Try it: Determine how many of the lines below hold the word "script". Give the number and nothing else.

Material provided:
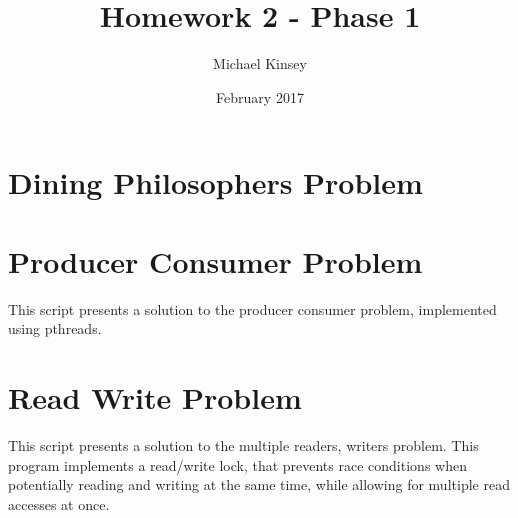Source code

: \documentclass[a4paper]{article}
\begin{document}
\title{Homework 2 - Phase 1}
\author{Michael Kinsey}
\date{February 2017}
\maketitle

\section{Dining Philosophers Problem}



\section{Producer Consumer Problem}

    This script presents a solution to the producer consumer problem, 
    implemented using pthreads.

\section{Read Write Problem}

    This script presents a solution to the multiple readers, writers problem. This program implements a read/write lock,
    that prevents race conditions when potentially reading and writing at the same time, while allowing for multiple
    read accesses at once.
\end{document}
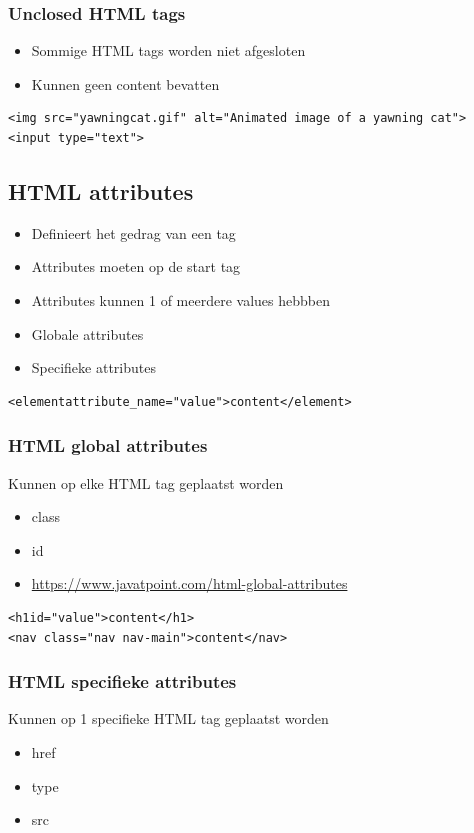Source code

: \documentclass{article}
\begin{document}
\subsubsection{Unclosed HTML tags}
\begin{itemize}
    \item Sommige HTML tags worden niet afgesloten
    \item Kunnen geen content bevatten
\end{itemize}
\begin{lstlisting}
<img src="yawningcat.gif" alt="Animated image of a yawning cat">
<input type="text">
\end{lstlisting}

\subsection {HTML attributes}
\begin{itemize}
    \item Definieert het gedrag van een tag
    \item Attributes moeten op de start tag
    \item Attributes kunnen 1 of meerdere values hebbben
    \item Globale attributes
    \item Specifieke attributes
\end{itemize}

\begin{lstlisting}
<elementattribute_name="value">content</element>
\end{lstlisting}

\subsubsection{HTML global attributes}
Kunnen op elke HTML tag geplaatst worden
\begin{itemize}
    \item class
    \item id
    \item \url{https://www.javatpoint.com/html-global-attributes}
\end{itemize}

\begin{lstlisting}
<h1id="value">content</h1>
<nav class="nav nav-main">content</nav>
\end{lstlisting}

\subsubsection{HTML specifieke attributes}
Kunnen op 1 specifieke HTML tag geplaatst worden 
\begin{itemize}
    \item href
    \item type
    \item src
\end{itemize}
\end{document}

Answer: 2